Hadoop Data Types

Hadoop MapReduce uses typed data at all times when it interacts with user-provided Mappers and Reducers: data read from files into Mappers, emitted by mappers to reducers, and emitted by reducers into output files is all stored in Java objects.

Writable Types

Objects which can be marshaled to or from files and across the network must obey a particular interface, called Writable, which allows Hadoop to read and write the data in a serialized form for transmission. Hadoop provides several stock classes which implement Writable: Text (which stores String data), IntWritable, LongWritable, FloatWritable, BooleanWritable, and several others. The entire list is in the org.apache.hadoop.io package of the Hadoop source.

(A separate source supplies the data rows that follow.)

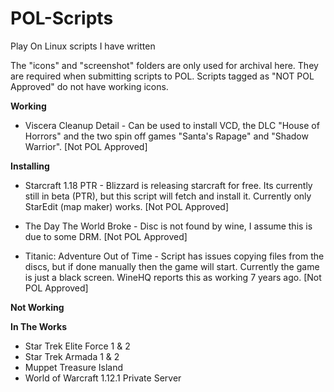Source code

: # POL-Scripts
Play On Linux scripts I have written

The "icons" and "screenshot" folders are only used for archival here. They are required when submitting scripts to POL. Scripts tagged as "NOT POL Approved" do not have working icons.

**Working**

* Viscera Cleanup Detail - Can be used to install VCD, the DLC "House of Horrors" and the two spin off games "Santa's Rapage" and "Shadow Warrior". [Not POL Approved]

**Installing**

* Starcraft 1.18 PTR - Blizzard is releasing starcraft for free. Its currently still in beta (PTR), but this script will fetch and install it. Currently only StarEdit (map maker) works. [Not POL Approved]

* The Day The World Broke - Disc is not found by wine, I assume this is due to some DRM. [Not POL Approved]

* Titanic: Adventure Out of Time - Script has issues copying files from the discs, but if done manually then the game will start. Currently the game is just a black screen. WineHQ reports this as working 7 years ago. [Not POL Approved]

**Not Working**

**In The Works**

* Star Trek Elite Force 1 & 2
* Star Trek Armada 1 & 2
* Muppet Treasure Island
* World of Warcraft 1.12.1 Private Server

In addition to these types, you are free to define your own classes which implement Writable. You can organize a structure of virtually any layout to fit your data and be transmitted by Hadoop. As a motivating example, consider a mapper which emits key-value pairs where the key is the name of an object, and the value is its coordinates in some 3-dimensional space. The key is some string-based data, and the value is a structure of the form:

struct point3d {

float x;

float y;

float z;

}

The key can be represented as a Text object, but what about the value? How do we build a Point3D class which Hadoop can transmit? The answer is to implement the Writable interface, which requires two methods:

public interface Writable {

void readFields(DataInput in);

void write(DataOutput out);

}

The first of these methods initializes all of the fields of the object based on data contained in the binary stream in. The latter writes all the information needed to reconstruct the object to the binary stream out. The DataInput and DataOutput classes (part of java.io) contain methods to serialize most basic types of data; the important contract between your readFields() and write() methods is that they read and write the data from and to the binary stream in the same order. The following code implements a Point3D class usable by Hadoop:

A Point class which implements Writable

public class Point3D implements Writable {

public float x;

public float y;

public float z;

public Point3D(float x, float y, float z) {

this.x = x;

this.y = y;

this.z = z;

}

public Point3D() {

this(0.0f, 0.0f, 0.0f);

}

public void write(DataOutput out) throws IOException {

out.writeFloat(x);

out.writeFloat(y);

out.writeFloat(z);

}

public void readFields(DataInput in) throws IOException {

x = in.readFloat();

y = in.readFloat();

z = in.readFloat();

}

public String toString() {

return Float.toString(x) + “, “

+ Float.toString(y) + “, “

+ Float.toString(z);

}

}

Hadoop’s Interface – Hadoop has the Writable interface specified as

import java.io.DataInput ;

import java.io.DataOutput ;

import java.io.IOException ;

public interface Writable

{

void write(DataOutput out) throws IOException ;

void readFields(DataInput in) throws IOException ;

}

The main purpose of this interface is to provide mechanisms for the serialization and deserialization of data as it is passed across the network or read and written from the disk. Every data type to be used as a value input or output from a mapper or reducer (that is, V1, V2, or V3) must implement this interface.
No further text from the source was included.